In just a few days, Jews all around the world will gather together for Rosh Hashana and Yom Kippur. We will sit in synagogue, listening to many of the same melodies heard and sung by our grandparents and great-grandparents. We will partake in customs that Jews pass down from generation to generation. The customs vary. Perhaps we eat a special apple cake recipe a relative introduced into the family. Others might engage in a Rosh Hashana seder, eating foods that symbolize life and sweetness for the new year. Many will adorn white on Yom Kippur and walk to synagogue, reminiscent of the ways they grew up, teaching their children to take the same steps as the adults did when they were young.

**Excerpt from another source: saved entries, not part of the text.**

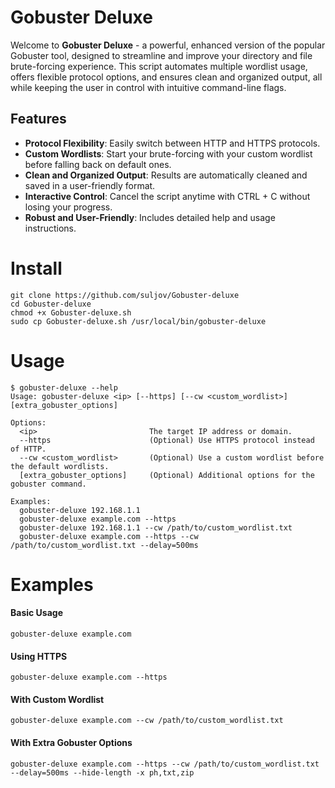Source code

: # Gobuster Deluxe

Welcome to **Gobuster Deluxe** - a powerful, enhanced version of the popular Gobuster tool, designed to streamline and improve your directory and file brute-forcing experience. This script automates multiple wordlist usage, offers flexible protocol options, and ensures clean and organized output, all while keeping the user in control with intuitive command-line flags.

## Features

- **Protocol Flexibility**: Easily switch between HTTP and HTTPS protocols.
- **Custom Wordlists**: Start your brute-forcing with your custom wordlist before falling back on default ones.
- **Clean and Organized Output**: Results are automatically cleaned and saved in a user-friendly format.
- **Interactive Control**: Cancel the script anytime with CTRL + C without losing your progress.
- **Robust and User-Friendly**: Includes detailed help and usage instructions.


# Install

```
git clone https://github.com/suljov/Gobuster-deluxe
cd Gobuster-deluxe
chmod +x Gobuster-deluxe.sh
sudo cp Gobuster-deluxe.sh /usr/local/bin/gobuster-deluxe 
```

# Usage

```
$ gobuster-deluxe --help                   
Usage: gobuster-deluxe <ip> [--https] [--cw <custom_wordlist>] [extra_gobuster_options]

Options:
  <ip>                         The target IP address or domain.
  --https                      (Optional) Use HTTPS protocol instead of HTTP.
  --cw <custom_wordlist>       (Optional) Use a custom wordlist before the default wordlists.
  [extra_gobuster_options]     (Optional) Additional options for the gobuster command.

Examples:
  gobuster-deluxe 192.168.1.1
  gobuster-deluxe example.com --https
  gobuster-deluxe 192.168.1.1 --cw /path/to/custom_wordlist.txt
  gobuster-deluxe example.com --https --cw /path/to/custom_wordlist.txt --delay=500ms
```

# Examples

#### Basic Usage
```
gobuster-deluxe example.com
```
#### Using HTTPS
```
gobuster-deluxe example.com --https
```
#### With Custom Wordlist
```
gobuster-deluxe example.com --cw /path/to/custom_wordlist.txt
```
#### With Extra Gobuster Options
```
gobuster-deluxe example.com --https --cw /path/to/custom_wordlist.txt --delay=500ms --hide-length -x ph,txt,zip
```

My husband and I now speak about the traditions we want our own children and family to adopt. Some traditions are ones handed down to us, but with excitement and a little curiosity, we are finding ways to introduce our own. During the week between Rosh Hashana and Yom Kippur, the table is decorated with little honey pots and beautiful plates that hold arrays of different apples. This year we will try to make our very first round challah. Blending the sacred traditions of our past and now our present, we are finding ways to call these very precious holidays our own.
As Tevye is known for saying, “Tradition. Without our traditions, our lives would be as shaky as… as a fiddler on the roof!” Our traditions—old and new—ground us. We feel beholden to our faith as our traditions guide us spiritually through the details of each holiday celebration.
What is your tradition? Share it with those you love. Share it here. May your traditions of yesterday and your traditions of tomorrow engage you during these Days of Awe. And if you question which custom is yours to call your own…it is never too late to grasp onto something new. Your idea may become someone’s well-loved tradition in years to come.